Papers I Read Notes and Summaries

HoME - a Household Multimodal Environment


  • Environment for learning using modalities like vision, audio, semantics, physics and interaction with objects and other agents.

  • Link to the paper


  • Humans learn by interacting with their surroundings (environment).

  • Similarly training an agent in an interactive multi-model environment (virtual embodiment) could be useful for a learning agent.


  • Open-source and Open-AI gym compatible

  • Built on top of 45000 3D house layouts from SUNCG dataset.

  • Provides both 3D visual and audio recording.

  • Semantic image segmentation and langauge description of objects.


  • Rendering Engine

    • Implemented using Panda 3D game engine.
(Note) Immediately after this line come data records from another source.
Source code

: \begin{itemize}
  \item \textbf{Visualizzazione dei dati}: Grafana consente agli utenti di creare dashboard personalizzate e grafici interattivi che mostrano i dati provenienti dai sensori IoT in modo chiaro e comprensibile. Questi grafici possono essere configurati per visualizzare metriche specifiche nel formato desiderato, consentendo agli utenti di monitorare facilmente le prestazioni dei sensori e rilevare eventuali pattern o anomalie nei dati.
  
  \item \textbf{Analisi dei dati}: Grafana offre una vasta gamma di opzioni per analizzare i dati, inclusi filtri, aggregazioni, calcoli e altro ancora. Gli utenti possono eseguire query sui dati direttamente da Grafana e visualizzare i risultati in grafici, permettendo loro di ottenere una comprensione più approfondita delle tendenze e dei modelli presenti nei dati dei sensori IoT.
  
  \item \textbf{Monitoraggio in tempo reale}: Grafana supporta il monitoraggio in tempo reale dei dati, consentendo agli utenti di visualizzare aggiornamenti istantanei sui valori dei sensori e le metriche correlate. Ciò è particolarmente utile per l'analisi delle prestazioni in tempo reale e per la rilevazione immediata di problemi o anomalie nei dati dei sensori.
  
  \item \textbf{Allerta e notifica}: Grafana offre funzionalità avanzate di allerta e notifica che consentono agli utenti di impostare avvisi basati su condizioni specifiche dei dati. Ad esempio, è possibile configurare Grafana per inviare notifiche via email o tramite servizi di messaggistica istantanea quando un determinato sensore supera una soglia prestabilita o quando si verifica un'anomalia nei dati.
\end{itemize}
    • Renders RGB+depth scenes based on textures, multi-source lightings and shadows.

  • Acoustic Engine

    • Implemented using EVERT

    • Supports multiple microphones, sound sources, sound absorption based on material, atmospheric conditions etc.

  • Semantics Engine

    • Provides a short textual description for each object, along with information like color, category, material size, location etc.
  • Physics Engine

    • Implemented using Bullet3 Engine

    • Supports physical interaction, external forces like gravity and position and velocity information for multiple agents.

Potential Applications

  • Visual Question Answering

  • Conversational Agents

  • Training an agent to follow instructions

  • Multi-agent communication